Marching alongside protesters in downtown Tehran, the city's former mayor and one-time Republican Guard commander renewed his criticism of the West.

"They become upset when they hear any voice of truth-seeking. They think they are the absolute rulers of the world," he said during the al-Quds or Jerusalem Day protests, which was among the largest since they were first held in 1979 after Shiite Muslim clerics took power in Iran.

His fellow marchers carried placards reading Death to Israel, Death to America. It is not uncommon for an Iranian president to join marches in the capital. Ahmadinejad, 47, was accompanied by five bodyguards, but otherwise security was not out of the ordinary for such an event.

Many world leaders, including Prime Minister Paul Martin, condemned Ahmadinejad's diatribe earlier this week.

"It's beyond the pale. It's absolutely incredible," Martin said on Thursday. "That kind of lack of respect, intolerance, anti-Semitism, this is the 21st century and that statement is just out of an era that is long past and never should have occurred." The federal government also called in Iran's top diplomat in Canada for a formal reprimand.

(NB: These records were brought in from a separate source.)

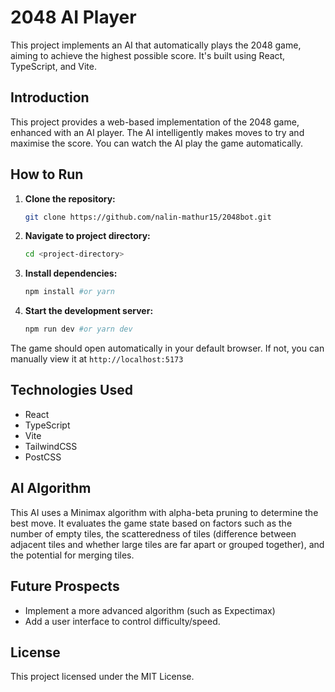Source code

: # 2048 AI Player

This project implements an AI that automatically plays the 2048 game, aiming to achieve the highest possible score.  It's built using React, TypeScript, and Vite.

## Introduction

This project provides a web-based implementation of the 2048 game, enhanced with an AI player. The AI intelligently makes moves to try and maximise the score.  You can watch the AI play the game automatically.

## How to Run

1. **Clone the repository:**

   ```bash
   git clone https://github.com/nalin-mathur15/2048bot.git
   ```
2. **Navigate to project directory:**
    ```bash
    cd <project-directory>
    ```
3. **Install dependencies:**
    ```bash
    npm install #or yarn
    ```
4. **Start the development server:**
    ```bash
    npm run dev #or yarn dev
    ```
The game should open automatically in your default browser. If not, you can manually view it at ```http://localhost:5173```

## Technologies Used
- React
- TypeScript
- Vite
- TailwindCSS
- PostCSS

## AI Algorithm
This AI uses a Minimax algorithm with alpha-beta pruning to determine the best move. It evaluates the game state based on factors such as the number of empty tiles, the scatteredness of tiles (difference between adjacent tiles and whether large tiles are far apart or grouped together), and the potential for merging tiles.

## Future Prospects
- Implement a more advanced algorithm (such as Expectimax)
- Add a user interface to control difficulty/speed.

## License
This project licensed under the MIT License.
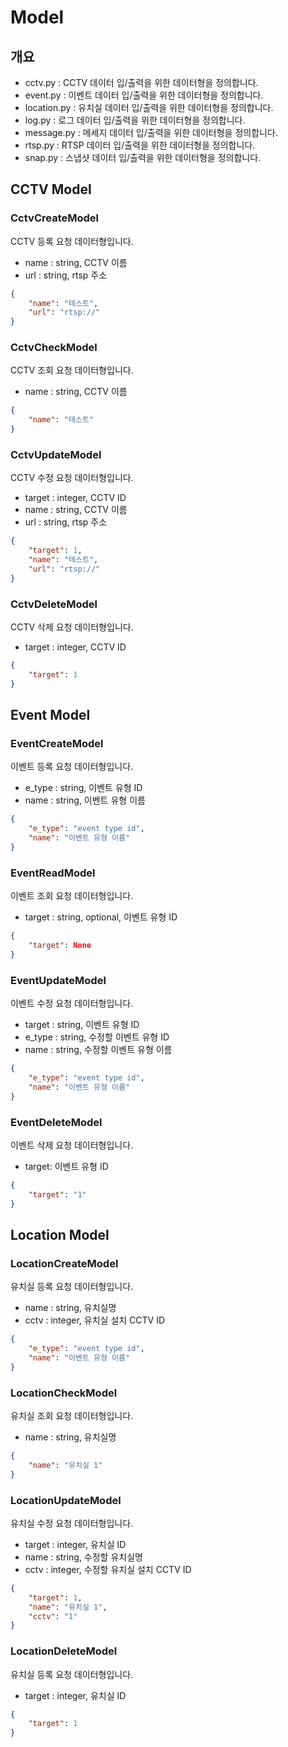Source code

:# Model

## 개요

-   cctv.py : CCTV 데이터 입/출력을 위한 데이터형을 정의합니다.
-   event.py : 이벤트 데이터 입/출력을 위한 데이터형을 정의합니다.
-   location.py : 유치실 데이터 입/출력을 위한 데이터형을 정의합니다.
-   log.py : 로그 데이터 입/출력을 위한 데이터형을 정의합니다.
-   message.py : 메세지 데이터 입/출력을 위한 데이터형을 정의합니다.
-   rtsp.py : RTSP 데이터 입/출력을 위한 데이터형을 정의합니다.
-   snap.py : 스냅샷 데이터 입/출력을 위한 데이터형을 정의합니다.

## CCTV Model

### CctvCreateModel

CCTV 등록 요청 데이터형입니다.

-   name : string, CCTV 이름
-   url : string, rtsp 주소

```json
{
    "name": "테스트",
    "url": "rtsp://"
}
```

### CctvCheckModel

CCTV 조회 요청 데이터형입니다.

-   name : string, CCTV 이름

```json
{
    "name": "테스트"
}
```

### CctvUpdateModel

CCTV 수정 요청 데이터형입니다.

-   target : integer, CCTV ID
-   name : string, CCTV 이름
-   url : string, rtsp 주소

```json
{
    "target": 1,
    "name": "테스트",
    "url": "rtsp://"
}
```

### CctvDeleteModel

CCTV 삭제 요청 데이터형입니다.

-   target : integer, CCTV ID

```json
{
    "target": 1
}
```

## Event Model

### EventCreateModel

이벤트 등록 요청 데이터형입니다.

-   e_type : string, 이벤트 유형 ID
-   name : string, 이벤트 유형 이름

```json
{
    "e_type": "event type id",
    "name": "이벤트 유형 이름"
}
```

### EventReadModel

이벤트 조회 요청 데이터형입니다.

-   target : string, optional, 이벤트 유형 ID

```json
{
    "target": None
}
```

### EventUpdateModel

이벤트 수정 요청 데이터형입니다.

-   target : string, 이벤트 유형 ID
-   e_type : string, 수정할 이벤트 유형 ID
-   name : string, 수정할 이벤트 유형 이름

```json
{
    "e_type": "event type id",
    "name": "이벤트 유형 이름"
}
```

### EventDeleteModel

이벤트 삭제 요청 데이터형입니다.

-   target: 이벤트 유형 ID

```json
{
    "target": "1"
}
```

## Location Model

### LocationCreateModel

유치실 등록 요청 데이터형입니다.

-   name : string, 유치실명
-   cctv : integer, 유치실 설치 CCTV ID

```json
{
    "e_type": "event type id",
    "name": "이벤트 유형 이름"
}
```

### LocationCheckModel

유치실 조회 요청 데이터형입니다.

-   name : string, 유치실명

```json
{
    "name": "유치실 1"
}
```

### LocationUpdateModel

유치실 수정 요청 데이터형입니다.

-   target : integer, 유치실 ID
-   name : string, 수정할 유치실명
-   cctv : integer, 수정할 유치실 설치 CCTV ID

```json
{
    "target": 1,
    "name": "유치실 1",
    "cctv": "1"
}
```

### LocationDeleteModel

유치실 등록 요청 데이터형입니다.

-   target : integer, 유치실 ID

```json
{
    "target": 1
}
```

Despite Ahmadinejad's continued harsh attacks on the West, former president Hashemi Rafsanjani tried to dial back the rhetoric, suggesting that Israelis and Palestinians hold a referendum to decide the future of Israeli-Palestinian relations. "If Muslims and Palestinians agree (to a referendum), it will be a retreat but let's still hold a referendum," Rafsanjani said in his Friday prayer sermon.

The Iranian Embassy statement in Moscow said Ahmadinejad "did not have any intention to speak in sharp terms and engage in a conflict."

But that was not the message carried by the at least 200,000 Iranians who massed in Tehran to unleashed virulent condemnation against Israel, the United States and the West in general, accusing them of oppressing Palestinians and Iran.

Some demonstrators chanted "Israel is approaching its death" and wore white shrouds in a symbolic gesture expressing readiness to die for their cause.

A resolution was read at the end of the rallies backing "the position declared by the president that the Zionist regime must be wiped out."

Iranian Foreign Minister Manouchehr Mottaki defended his president's comments, saying they represented Iran's long-held policy of not recognizing Israel.

"Unfortunately the Western countries have remained silent on the increasing inhuman activities of Israel," Mottaki said at the Tehran march.

Protests attracted at least 100,000 in each of Iran's eight largest cities, according to AP reporters. State television said millions of people assembled throughout the country. Major rallies also were held in other Middle Eastern countries.

In Beirut, the militant Hezbollah group marked the day by staging a parade that saw more than 6,000 guerrillas march in uniform through the streets of the Lebanese capital.

The Shiite group, which supports it Iranian mentors, has sought to strengthen its position in Lebanon after the withdrawal of Syrian troops.

At least 30,000 Bahrainis marched in their island state's capital, Manama, burning Israeli and American flags and demanding their government rescind its recent decision to end its economic embargo of the Jewish state.

The United States said the Iranian leader's hostile remarks have only underscored Washington's concern over Iran's nuclear program. Israel said the Persian state should be suspended from the United Nations. UN chief Kofi Annan expressed "dismay" at the comments in a rare rebuke of a UN member state.

The Vatican condemned as "unacceptable" statements denying the right of Israel to exist, although it did not mention Iran by name. The UN Security Council also condemned the remarks, while Russia summoned the Iranian ambassador seeking an explanation for the president's words.

Iran's seven state-run TV stations devoted coverage Friday to programs condemning the Jewish state and praising the Palestinian resistance since the 1948 creation of Israel.

After Ayatollah Ruhollah Khomeini toppled the pro-Western Mohammad Reza Shah Pahlavi in 1979, he declared the last Friday of the Muslim holy month of Ramadan as an international day of struggle against Israel and for the liberation of Jerusalem. The founder of the Islamic regime had also called for Israel's destruction.